I'd suggest switching the level 16 benefit with the level 12 utility slot. For instance, make a level 12 utility power, at-will, Move Action. "You Fly your speed. At the end of your next turn, if you do not use this power again you fall. You cannot use this power if you have taken any standard actions this turn, nor can you take a standard action this turn after using this power." Basically, you can fly around, but you can't attack at the same time. This prevents abuse like flying archers, while still allowing, let's be honest, a crazy powerful option for scouting and mobility.

Then at level 16, maybe have something like 'Whenever you use an encounter or daily attack power, you can slide each creature adjacent to you 1 square."

I'd change the level 20, because it should be distinct from the 'lightning guy' level 20. If lightning guy turns into lightning, then hurricane guy should have something like: "Close burst 8, Enemies in Burst, Wis vs. Fort, 2d6+Wis damage. Effect: Slide each creature hit and each ally in burst 8 squares." The damage would be low, but the overall effect would be powerful.


----------



## Morrus (May 26, 2010)

Good call on the East/West switcheroo.  Bad use of copy/paste on my part!

I've adopted the majority of your suggestions.  I'll think some more about the 16 benefit/12 utiltiy switch combined with the 20 change.


----------



## RangerWickett (May 26, 2010)

*Biomancer*
Lee's squid's name was "Lula," not Lulu.

Should you grant low light vision?

I wouldn't give biomancer's flight. That's weakening the schtick of another paragon path. And a burrow speed is a weird one, since I think technically it only works in dirt, and there's not much dirt in the campaign, just lots of rocks. Swim or Climb is still pretty sweet.

Again, at level 16, it should be "once per round." I mean, I personally would have no qualms with barbarian biomancers, but if we're trying to stick with 4e design mentality, we should try to retain balance. Or did you mean "any creature that hits you with a melee attack takes damage equal to your Con"? Hm, that might actually be an interesting power for the utility, since the current one ("No OAs while climbing!") is kinda niche.

I'd make the attacks "INT or CHA vs.," since the majority of arcane classes are Int-based. And if you're horrifying folks by how weird you look, shouldn't that be "vs. Will?"

At level 20, stunned sucks. It should be used with incredible moderation, both by PCs and DMs. Ongoing damage is less annoying. Blinded could work. Either way, this power is disgusting, in a literal "ugh, I would puke if I saw someone spray ooze in a 25-ft. radius" way.
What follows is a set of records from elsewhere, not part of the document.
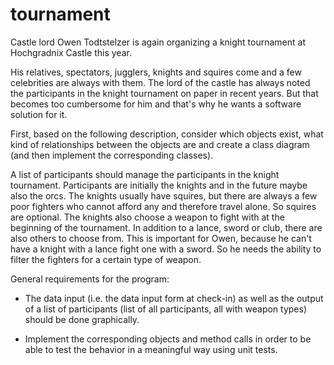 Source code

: # tournament
Castle lord Owen Todtstelzer is again organizing a knight tournament at Hochgradnix Castle this year.

His relatives, spectators, jugglers, knights and squires come and a few celebrities are always with them. 
The lord of the castle has always noted the participants in the knight tournament on paper in recent years. 
But that becomes too cumbersome for him and that's why he wants a software solution for it.

First, based on the following description, consider which objects exist, 
what kind of relationships between the objects are and create a class diagram (and then implement the corresponding classes).

A list of participants should manage the participants in the knight tournament. 
Participants are initially the knights and in the future maybe also the orcs. 
The knights usually have squires, but there are always a few poor fighters who cannot afford any and therefore travel alone. 
So squires are optional. The knights also choose a weapon to fight with at the beginning of the tournament. 
In addition to a lance, sword or club, there are also others to choose from. This is important for Owen, because he can't have a knight with a lance fight one with a sword. 
So he needs the ability to filter the fighters for a certain type of weapon.


General requirements for the program:

- The data input (i.e. the data input form at check-in) as well as the output of a list of participants 
  (list of all participants, all with weapon types) 
  should be done graphically.

- Implement the corresponding objects and method calls in order to be able to test the behavior in a meaningful way using unit tests.
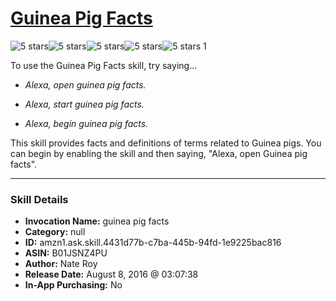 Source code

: # [Guinea Pig Facts](http://alexa.amazon.com/#skills/amzn1.ask.skill.4431d77b-c7ba-445b-94fd-1e9225bac816)
![5 stars](../../images/ic_star_black_18dp_1x.png)![5 stars](../../images/ic_star_black_18dp_1x.png)![5 stars](../../images/ic_star_black_18dp_1x.png)![5 stars](../../images/ic_star_black_18dp_1x.png)![5 stars](../../images/ic_star_black_18dp_1x.png) 1

To use the Guinea Pig Facts skill, try saying...

* *Alexa, open guinea pig facts.*

* *Alexa, start guinea pig facts.*

* *Alexa, begin guinea pig facts.*

This skill provides facts and definitions of terms related to Guinea pigs.  You can begin by enabling the skill and then saying, "Alexa, open Guinea pig facts".

***

### Skill Details

* **Invocation Name:** guinea pig facts
* **Category:** null
* **ID:** amzn1.ask.skill.4431d77b-c7ba-445b-94fd-1e9225bac816
* **ASIN:** B01JSNZ4PU
* **Author:** Nate Roy
* **Release Date:** August 8, 2016 @ 03:07:38
* **In-App Purchasing:** No
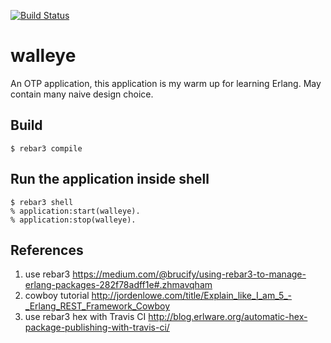 [![Build Status](https://travis-ci.org/junhuqc/walleye.svg?branch=master)](https://travis-ci.org/junhuqc/walleye)

walleye
=================

An OTP application, this application is my warm up for learning Erlang. May contain many naive design choice.

## Build

    $ rebar3 compile


## Run the application inside shell

    $ rebar3 shell
    % application:start(walleye).
    % application:stop(walleye).

## References

1. use rebar3 https://medium.com/@brucify/using-rebar3-to-manage-erlang-packages-282f78adff1e#.zhmavqham
2. cowboy tutorial http://jordenlowe.com/title/Explain_like_I_am_5_-_Erlang_REST_Framework_Cowboy
3. use rebar3 hex with Travis CI http://blog.erlware.org/automatic-hex-package-publishing-with-travis-ci/ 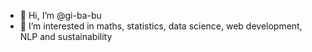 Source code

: - 👋 Hi, I’m @gi-ba-bu
- 👀 I’m interested in maths, statistics, data science, web development, NLP and sustainability


<!---
gi-ba-bu/gi-ba-bu is a ✨ special ✨ repository because its `README.md` (this file) appears on your GitHub profile.
You can click the Preview link to take a look at your changes.
--->
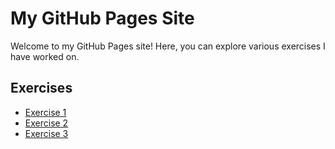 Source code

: # My GitHub Pages Site

Welcome to my GitHub Pages site! Here, you can explore various exercises I have worked on.

## Exercises

- [Exercise 1](https://akashah-addli.github.io/question-1/)
- [Exercise 2](file:///C:/Users/Akashah/Desktop/index2.html)
- [Exercise 3](hfile:///C:/Users/Akashah/Desktop/index3.html)

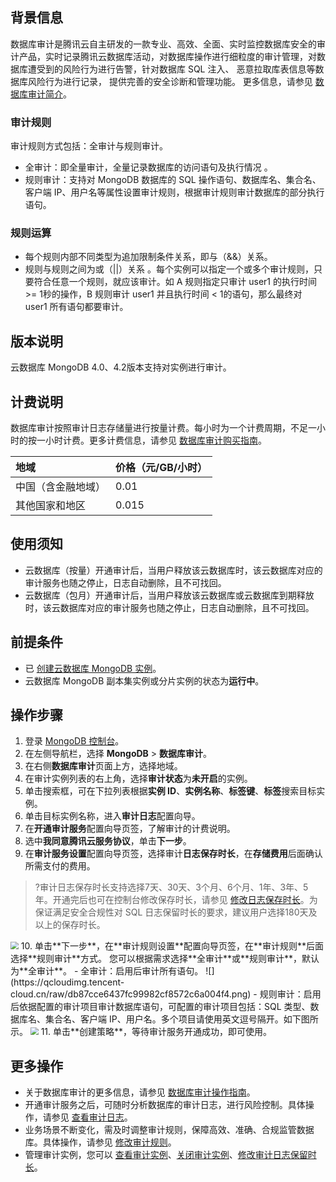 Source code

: ## 背景信息
数据库审计是腾讯云自主研发的一款专业、高效、全面、实时监控数据库安全的审计产品，实时记录腾讯云数据库活动，对数据库操作进行细粒度的审计管理，对数据库遭受到的风险行为进行告警，针对数据库 SQL 注入、 恶意拉取库表信息等数据库风险行为进行记录， 提供完善的安全诊断和管理功能。 更多信息，请参见 [数据库审计简介](https://cloud.tencent.com/document/product/672/14401)。

### 审计规则

审计规则方式包括：全审计与规则审计。

- 全审计：即全量审计，全量记录数据库的访问语句及执行情况 。
- 规则审计：支持对 MongoDB 数据库的 SQL 操作语句、数据库名、集合名、客户端 IP、用户名等属性设置审计规则，根据审计规则审计数据库的部分执行语句。

### 规则运算

- 每个规则内部不同类型为追加限制条件关系，即与（&&）关系。
- 规则与规则之间为或（||）关系 。每个实例可以指定一个或多个审计规则，只要符合任意一个规则，就应该审计。如 A 规则指定只审计 user1 的执行时间 >= 1秒的操作，B 规则审计 user1 并且执行时间 < 1的语句，那么最终对 user1 所有语句都要审计。

## 版本说明
云数据库 MongoDB 4.0、4.2版本支持对实例进行审计。

## 计费说明
数据库审计按照审计日志存储量进行按量计费。每小时为一个计费周期，不足一小时的按一小时计费。更多计费信息，请参见 [数据库审计购买指南](https://cloud.tencent.com/document/product/672/45980)。

| 地域               | 价格（元/GB/小时） |
| :----------------- | :----------------- |
| 中国（含金融地域） | 0.01               |
| 其他国家和地区     | 0.015              |

## 使用须知
- 云数据库（按量）开通审计后，当用户释放该云数据库时，该云数据库对应的审计服务也随之停止，日志自动删除，且不可找回。
- 云数据库（包月）开通审计后，当用户释放该云数据库或云数据库到期释放时，该云数据库对应的审计服务也随之停止，日志自动删除，且不可找回。

## 前提条件
- 已 [创建云数据库 MongoDB 实例](https://cloud.tencent.com/document/product/240/3551)。
- 云数据库 MongoDB 副本集实例或分片实例的状态为**运行中**。

## 操作步骤
1. 登录 [MongoDB 控制台](https://console.cloud.tencent.com/mongodb)。
2. 在左侧导航栏，选择 **MongoDB** > **数据库审计**。
3. 在右侧**数据库审计**页面上方，选择地域。
4. 在审计实例列表的右上角，选择**审计状态**为**未开启**的实例。
5. 单击搜索框，可在下拉列表根据**实例 ID**、**实例名称**、**标签键**、**标签**搜索目标实例。
6. 单击目标实例名称，进入**审计日志**配置向导。
7. 在**开通审计服务**配置向导页签，了解审计的计费说明。
8. 选中**我同意腾讯云服务协议**，单击**下一步**。
9. 在**审计服务设置**配置向导页签，选择审计**日志保存时长**，在**存储费用**后面确认所需支付的费用。
> ?审计日志保存时长支持选择7天、30天、3个月、6个月、1年、3年、5年。开通完后也可在控制台修改保存时长，请参见 [修改日志保存时长](https://cloud.tencent.com/document/product/240/78933)。为保证满足安全合规性对 SQL 日志保留时长的要求，建议用户选择180天及以上的保存时长。
> 
<img src="https://qcloudimg.tencent-cloud.cn/raw/92b9572fe47037db80619d0528deaee6.png" style="zoom:80%;" />
10. 单击**下一步**，在**审计规则设置**配置向导页签，在**审计规则**后面选择**规则审计**方式。
您可以根据需求选择**全审计**或**规则审计**，默认为**全审计**。
  - 全审计：启用后审计所有语句。 
  ![](https://qcloudimg.tencent-cloud.cn/raw/db87cce6437fc99982cf8572c6a004f4.png)      
  - 规则审计：启用后依据配置的审计项目审计数据库语句，可配置的审计项目包括：SQL 类型、数据库名、集合名、客户端 IP、用户名。多个项目请使用英文逗号隔开。如下图所示。
<img src="https://qcloudimg.tencent-cloud.cn/raw/28f280a0cf61f00f3fa59ea96ac23ea8.png" style="zoom:80%;" />
11. 单击**创建策略**，等待审计服务开通成功，即可使用。

## 更多操作
- 关于数据库审计的更多信息，请参见 [数据库审计操作指南](https://cloud.tencent.com/document/product/672/61284)。
- 开通审计服务之后，可随时分析数据库的审计日志，进行风险控制。具体操作，请参见 [查看审计日志](https://cloud.tencent.com/document/product/240/78931)。
- 业务场景不断变化，需及时调整审计规则，保障高效、准确、合规监管数据库。具体操作，请参见 [修改审计规则](https://cloud.tencent.com/document/product/240/78932)。
- 管理审计实例，您可以 [查看审计实例](https://cloud.tencent.com/document/product/240/78930)、[关闭审计实例](https://cloud.tencent.com/document/product/240/78934)、[修改审计日志保留时长](https://cloud.tencent.com/document/product/240/78933)。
I dunno. This class strikes me more as a collection of "let's be gross" powers, and less of a "I want to make my body more perfect than the one nature designed" class. 

I'd keep the perception bonus, or maybe lessen it to +2 and grant low-light vision. Altered limbs is interesting for climbing or swimming, but not burrowing and flight I feel. At level 16, maybe grant a +1 bonus to saves, since your body is more resilient and resistant.

Horrible visage is fun. Level 12 utility could be something like, "Until end of encounter, you gain one of the following abilities: darkvision, tremorsense, water breathing, resist 5 to one energy type, or reach 2."

Level 20, maybe have it be a biomantic attack, in that you modify the target's body. Single target, good range, moderate damage. Hit: Choose one of the following. It lasts until end of your next turn, and then save ends. Miss: Half damage and lasts until end of your next turn.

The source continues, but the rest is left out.